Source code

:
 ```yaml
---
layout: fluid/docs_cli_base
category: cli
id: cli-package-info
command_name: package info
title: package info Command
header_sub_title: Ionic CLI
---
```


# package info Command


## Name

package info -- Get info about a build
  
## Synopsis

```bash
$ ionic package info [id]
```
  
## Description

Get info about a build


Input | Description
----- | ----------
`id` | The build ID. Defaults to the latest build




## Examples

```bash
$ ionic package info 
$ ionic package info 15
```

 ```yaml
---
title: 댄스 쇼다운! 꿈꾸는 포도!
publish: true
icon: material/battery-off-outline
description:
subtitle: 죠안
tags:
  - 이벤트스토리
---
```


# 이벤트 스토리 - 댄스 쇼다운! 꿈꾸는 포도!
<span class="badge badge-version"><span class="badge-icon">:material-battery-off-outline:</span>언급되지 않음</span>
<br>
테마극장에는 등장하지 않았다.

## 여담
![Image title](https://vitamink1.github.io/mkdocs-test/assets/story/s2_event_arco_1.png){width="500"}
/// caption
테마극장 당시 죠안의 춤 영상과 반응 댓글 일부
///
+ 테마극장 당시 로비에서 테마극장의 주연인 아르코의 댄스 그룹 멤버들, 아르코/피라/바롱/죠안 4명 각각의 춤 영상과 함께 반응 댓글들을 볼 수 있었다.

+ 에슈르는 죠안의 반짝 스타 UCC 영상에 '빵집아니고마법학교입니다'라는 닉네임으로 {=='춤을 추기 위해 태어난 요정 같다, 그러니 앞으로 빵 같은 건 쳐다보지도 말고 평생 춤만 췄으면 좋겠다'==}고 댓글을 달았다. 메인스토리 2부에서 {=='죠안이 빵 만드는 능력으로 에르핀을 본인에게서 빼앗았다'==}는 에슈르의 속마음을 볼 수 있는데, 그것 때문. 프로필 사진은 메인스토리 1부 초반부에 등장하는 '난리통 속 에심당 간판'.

DESCRIPTION OF THE TASK >>
Your task is to output the material above exactly.

OUTPUT BELOW >>
Source code

:
 ```yaml
---
layout: fluid/docs_cli_base
category: cli
id: cli-package-info
command_name: package info
title: package info Command
header_sub_title: Ionic CLI
---
```


# package info Command


## Name

package info -- Get info about a build
  
## Synopsis

```bash
$ ionic package info [id]
```
  
## Description

Get info about a build


Input | Description
----- | ----------
`id` | The build ID. Defaults to the latest build




## Examples

```bash
$ ionic package info 
$ ionic package info 15
```

 ```yaml
---
title: 댄스 쇼다운! 꿈꾸는 포도!
publish: true
icon: material/battery-off-outline
description:
subtitle: 죠안
tags:
  - 이벤트스토리
---
```


# 이벤트 스토리 - 댄스 쇼다운! 꿈꾸는 포도!
<span class="badge badge-version"><span class="badge-icon">:material-battery-off-outline:</span>언급되지 않음</span>
<br>
테마극장에는 등장하지 않았다.

## 여담
![Image title](https://vitamink1.github.io/mkdocs-test/assets/story/s2_event_arco_1.png){width="500"}
/// caption
테마극장 당시 죠안의 춤 영상과 반응 댓글 일부
///
+ 테마극장 당시 로비에서 테마극장의 주연인 아르코의 댄스 그룹 멤버들, 아르코/피라/바롱/죠안 4명 각각의 춤 영상과 함께 반응 댓글들을 볼 수 있었다.

+ 에슈르는 죠안의 반짝 스타 UCC 영상에 '빵집아니고마법학교입니다'라는 닉네임으로 {=='춤을 추기 위해 태어난 요정 같다, 그러니 앞으로 빵 같은 건 쳐다보지도 말고 평생 춤만 췄으면 좋겠다'==}고 댓글을 달았다. 메인스토리 2부에서 {=='죠안이 빵 만드는 능력으로 에르핀을 본인에게서 빼앗았다'==}는 에슈르의 속마음을 볼 수 있는데, 그것 때문. 프로필 사진은 메인스토리 1부 초반부에 등장하는 '난리통 속 에심당 간판'.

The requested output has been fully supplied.